Outra nova proposta radical é a semana de trabalho de quatro dias. A ideia ainda está na sua fase inicial e é criticada por todos como uma proposta muito radical. É fácil descartar esta proposta, pois ainda vemos o trabalho na sua versão século XX. No entanto, o mundo caminha para novas formas de trabalho. Desde o advento dos computadores que a grande promessa é que todos acabaríamos por trabalhar menos, pois essas novas máquinas livrar-nos-iam de grande parte dos trabalhos repetitivos. Mas não foi isso que se verificou. Os computadores vieram criar uma nova dinâmica de trabalho em que a expectativa é produzirmos mais em menos tempo. O mundo digital, longe de nos libertar, criou novos grilhões que nos mantêm acorrentados a qualquer hora e em qualquer lugar.
Temos de repensar a maneira como encaramos o trabalho. Há novas realidades que não se adaptam ao modelo clássico de relação patrão/empregado. A perspectiva de estabilidade laboral já não é apelativa para muitos jovens das novas profissões do mundo digital. O objectivo é estar algum tempo em novos projectos que lhes pareçam interessantes e, depois, sair em busca de novos desafios. Já não é o conceito de que a empresa tem algo a dar-me, mas sim de como eu vou acrescentar valor à empresa ou ao projecto. São pessoas que gostam do que fazem e por isso consideram os novos desafios como uma etapa obrigatória da sua evolução pessoal e laboral.
Face a estas mudanças, ideias como a semana de quatro dias, trabalho remoto e novas formas de vínculo laboral começam a fazer sentido.

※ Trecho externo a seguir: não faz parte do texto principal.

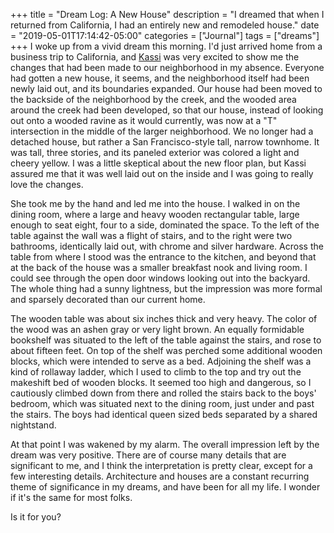 +++
title = "Dream Log: A New House"
description = "I dreamed that when I returned from California, I had an entirely new and remodeled house."
date = "2019-05-01T17:14:42-05:00"
categories = ["Journal"]
tags = ["dreams"]
+++
I woke up from a vivid dream this morning. I'd just arrived home from a business trip to California, and [Kassi](http://kassiblogtoo.blogspot.com/) was very excited to show me the changes that had been made to our neighborhood in my absence. Everyone had gotten a new house, it seems, and the neighborhood itself had been newly laid out, and its boundaries expanded. Our house had been moved to the backside of the neighborhood by the creek, and the wooded area around the creek had been developed, so that our house, instead of looking out onto a wooded ravine as it would currently, was now at a "T" intersection in the middle of the larger neighborhood. We no longer had a detached house, but rather a San Francisco-style tall, narrow townhome. It was tall, three stories, and its paneled exterior was colored a light and cheery yellow. I was a little skeptical about the new floor plan, but Kassi assured me that it was well laid out on the inside and I was going to really love the changes.

She took me by the hand and led me into the house. I walked in on the dining room, where a large and heavy wooden rectangular table, large enough to seat eight, four to a side, dominated the space. To the left of the table against the wall was a flight of stairs, and to the right were two bathrooms, identically laid out, with chrome and silver hardware. Across the table from where I stood was the entrance to the kitchen, and beyond that at the back of the house was a smaller breakfast nook and living room. I could see through the open door windows looking out into the backyard. The whole thing had a sunny lightness, but the impression was more formal and sparsely decorated than our current home. 

The wooden table was about six inches thick and very heavy. The color of the wood was an ashen gray or very light brown. An equally formidable bookshelf was situated to the left of the table against the stairs, and rose to about fifteen feet. On top of the shelf was perched some additional wooden blocks, which were intended to serve as a bed. Adjoining the shelf was a kind of rollaway ladder, which I used to climb to the top and try out the makeshift bed of wooden blocks. It seemed too high and dangerous, so I cautiously climbed down from there and rolled the stairs back to the boys' bedroom, which was situated next to the dining room, just under and past the stairs. The boys had identical queen sized beds separated by a shared nightstand. 

At that point I was wakened by my alarm. The overall impression left by the dream was very positive. There are of course many details that are significant to me, and I think the interpretation is pretty clear, except for a few interesting details. Architecture and houses are a constant recurring theme of significance in my dreams, and have been for all my life. I wonder if it's the same for most folks. 

Is it for you? 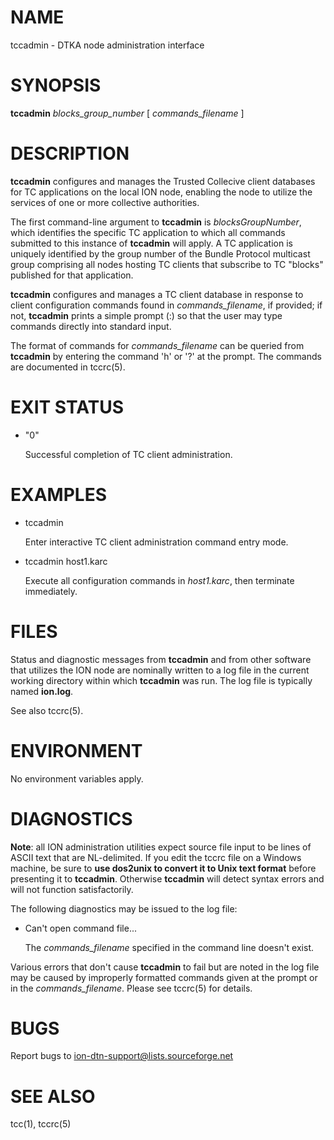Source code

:# NAME

tccadmin - DTKA node administration interface

# SYNOPSIS

**tccadmin** _blocks\_group\_number_ \[ _commands\_filename_ \]

# DESCRIPTION

**tccadmin** configures and manages the Trusted Collecive client databases
for TC applications on the local ION node, enabling the node to utilize the
services of one or more collective authorities.

The first command-line argument to **tccadmin** is _blocksGroupNumber_,
which identifies the specific TC application to which all commands
submitted to this instance of **tccadmin** will apply.  A TC
application is uniquely identified by the group number of the Bundle
Protocol multicast group comprising all nodes hosting TC clients that
subscribe to TC "blocks" published for that application.

**tccadmin** configures and manages a TC client database in response to client
configuration commands found in _commands\_filename_, if provided; if not,
**tccadmin** prints a simple prompt (:) so that the user may type commands
directly into standard input.

The format of commands for _commands\_filename_ can be queried from
**tccadmin** by entering the command 'h' or '?' at the prompt.  The
commands are documented in tccrc(5).

# EXIT STATUS

- "0"

    Successful completion of TC client administration.

# EXAMPLES

- tccadmin

    Enter interactive TC client administration command entry mode.

- tccadmin host1.karc

    Execute all configuration commands in _host1.karc_, then terminate
    immediately.

# FILES

Status and diagnostic messages from **tccadmin** and from other software that
utilizes the ION node are nominally written to a log file in the current
working directory within which **tccadmin** was run.  The log file is
typically named **ion.log**.

See also tccrc(5).

# ENVIRONMENT

No environment variables apply.

# DIAGNOSTICS

**Note**: all ION administration utilities expect source file input to be
lines of ASCII text that are NL-delimited.  If you edit the tccrc file on
a Windows machine, be sure to **use dos2unix to convert it to Unix text format**
before presenting it to **tccadmin**.  Otherwise **tccadmin** will detect
syntax errors and will not function satisfactorily.

The following diagnostics may be issued to the log file:

- Can't open command file...

    The _commands\_filename_ specified in the command line doesn't exist.

Various errors that don't cause **tccadmin** to fail but are noted in the
log file may be caused by improperly formatted commands given at the prompt
or in the _commands\_filename_.  Please see tccrc(5) for details.

# BUGS

Report bugs to <ion-dtn-support@lists.sourceforge.net>

# SEE ALSO

tcc(1), tccrc(5)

Mesmo o rendimento básico universal será uma ideia que se tornará mainstream, pois as sociedades caminham nesse sentido. O paradoxo liberal é que a liberdade económica cria monopólios que destroem as pequenas e médias empresas e sufocam a tal liberdade que a economia liberal quer defender. Podemos aceitar esse modelo de monopólios, mas temos de dar meios às pessoas para poderem viver e encontrarem novas formas de participar na sociedade. Ainda temos o preconceito de que uma pessoa só é activa quando está empregada, mas caminhamos cada vez mais para a era da criatividade. Nesta nova era, uma ideia criativa pode transformar-se num grande negócio, mas nem toda a criatividade tem necessariamente de ser dirigida para o mundo dos negócios. Uma sociedade criativa é uma sociedade que valoriza as pessoas e a sua capacidade de criar um mundo melhor. É para aí que caminhamos. Ainda bem.